YOUR TASK: Each line below must be transcribed exactly, and no picture may appear in the transcription.

(DATA SHOWN begins)

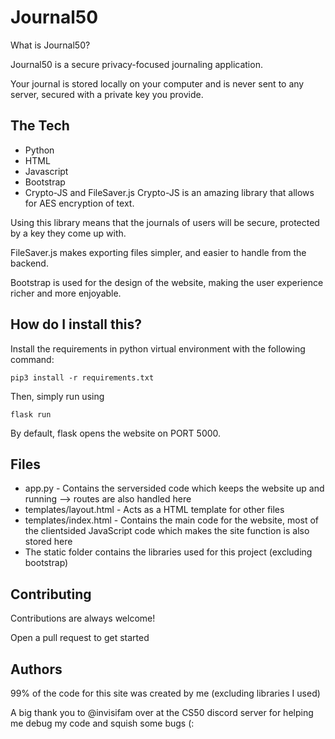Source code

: 
# Journal50

What is Journal50?

Journal50 is a secure privacy-focused journaling application.

Your journal is stored locally on your computer and is never sent to any server, secured with a private key you provide.

## The Tech
- Python
- HTML
- Javascript
- Bootstrap
- Crypto-JS and FileSaver.js
Crypto-JS is an amazing library that allows for AES encryption of text. 

Using this library means that the journals of users will be secure, protected by a key they come up with.

FileSaver.js makes exporting files simpler, and easier to handle from the backend.

Bootstrap is used for the design of the website, making the user experience richer and more enjoyable.
## How do I install this?


Install the requirements in python virtual environment with the following command:
```
pip3 install -r requirements.txt
```

Then, simply run using 

```
flask run
```

By default, flask opens the website on PORT 5000.
## Files

- app.py - Contains the serversided code which keeps the website up and running --> routes are also handled here
- templates/layout.html - Acts as a HTML template for other files
- templates/index.html - Contains the main code for the website, most of the clientsided JavaScript code which makes the site function is also stored here
- The static folder contains the libraries used for this project (excluding bootstrap)

## Contributing

Contributions are always welcome!

Open a pull request to get started


## Authors

99% of the code for this site was created by me (excluding libraries I used)

A big thank you to @invisifam over at the CS50 discord server for helping me debug my code and squish some bugs (:
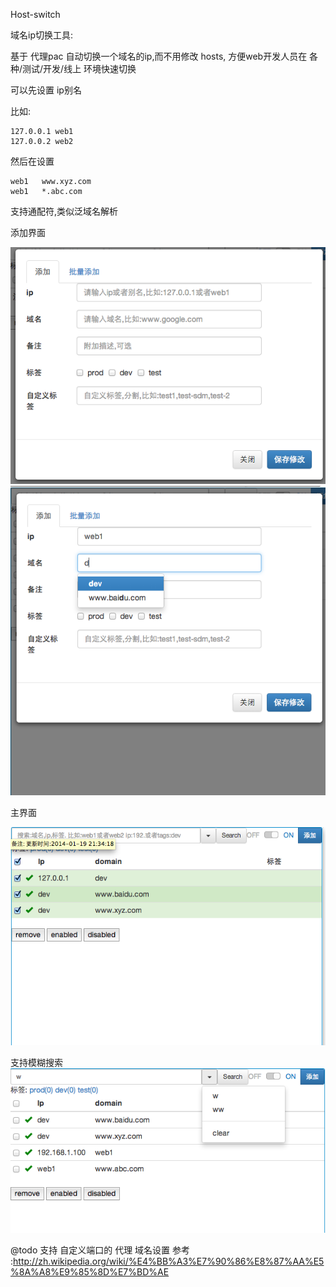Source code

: Host-switch

域名ip切换工具:

基于 代理pac 自动切换一个域名的ip,而不用修改 hosts,
方便web开发人员在 各种/测试/开发/线上 环境快速切换

可以先设置 ip别名

比如:
```
127.0.0.1 web1
127.0.0.2 web2
```
然后在设置
```
web1   www.xyz.com
web1   *.abc.com
```
支持通配符,类似泛域名解析


添加界面

![ScreenShot](/snap/add2.png)
![ScreenShot](/snap/add3.png)

主界面

![ScreenShot](/snap/main.png)

支持模糊搜索
![ScreenShot](/snap/search.png)



@todo 支持 自定义端口的 代理 域名设置
参考 :http://zh.wikipedia.org/wiki/%E4%BB%A3%E7%90%86%E8%87%AA%E5%8A%A8%E9%85%8D%E7%BD%AE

(DATA SHOWN ends)

EXERCISE ANSWER:
Source code

: 
# Journal50

What is Journal50?

Journal50 is a secure privacy-focused journaling application.

Your journal is stored locally on your computer and is never sent to any server, secured with a private key you provide.

## The Tech
- Python
- HTML
- Javascript
- Bootstrap
- Crypto-JS and FileSaver.js
Crypto-JS is an amazing library that allows for AES encryption of text. 

Using this library means that the journals of users will be secure, protected by a key they come up with.

FileSaver.js makes exporting files simpler, and easier to handle from the backend.

Bootstrap is used for the design of the website, making the user experience richer and more enjoyable.
## How do I install this?


Install the requirements in python virtual environment with the following command:
```
pip3 install -r requirements.txt
```

Then, simply run using 

```
flask run
```

By default, flask opens the website on PORT 5000.
## Files

- app.py - Contains the serversided code which keeps the website up and running --> routes are also handled here
- templates/layout.html - Acts as a HTML template for other files
- templates/index.html - Contains the main code for the website, most of the clientsided JavaScript code which makes the site function is also stored here
- The static folder contains the libraries used for this project (excluding bootstrap)

## Contributing

Contributions are always welcome!

Open a pull request to get started


## Authors

99% of the code for this site was created by me (excluding libraries I used)

A big thank you to @invisifam over at the CS50 discord server for helping me debug my code and squish some bugs (:
Source code

: Host-switch

域名ip切换工具:

基于 代理pac 自动切换一个域名的ip,而不用修改 hosts,
方便web开发人员在 各种/测试/开发/线上 环境快速切换

可以先设置 ip别名

比如:
```
127.0.0.1 web1
127.0.0.2 web2
```
然后在设置
```
web1   www.xyz.com
web1   *.abc.com
```
支持通配符,类似泛域名解析


添加界面

![ScreenShot](/snap/add2.png)
![ScreenShot](/snap/add3.png)

主界面

![ScreenShot](/snap/main.png)

支持模糊搜索
![ScreenShot](/snap/search.png)



@todo 支持 自定义端口的 代理 域名设置
参考 :http://zh.wikipedia.org/wiki/%E4%BB%A3%E7%90%86%E8%87%AA%E5%8A%A8%E9%85%8D%E7%BD%AE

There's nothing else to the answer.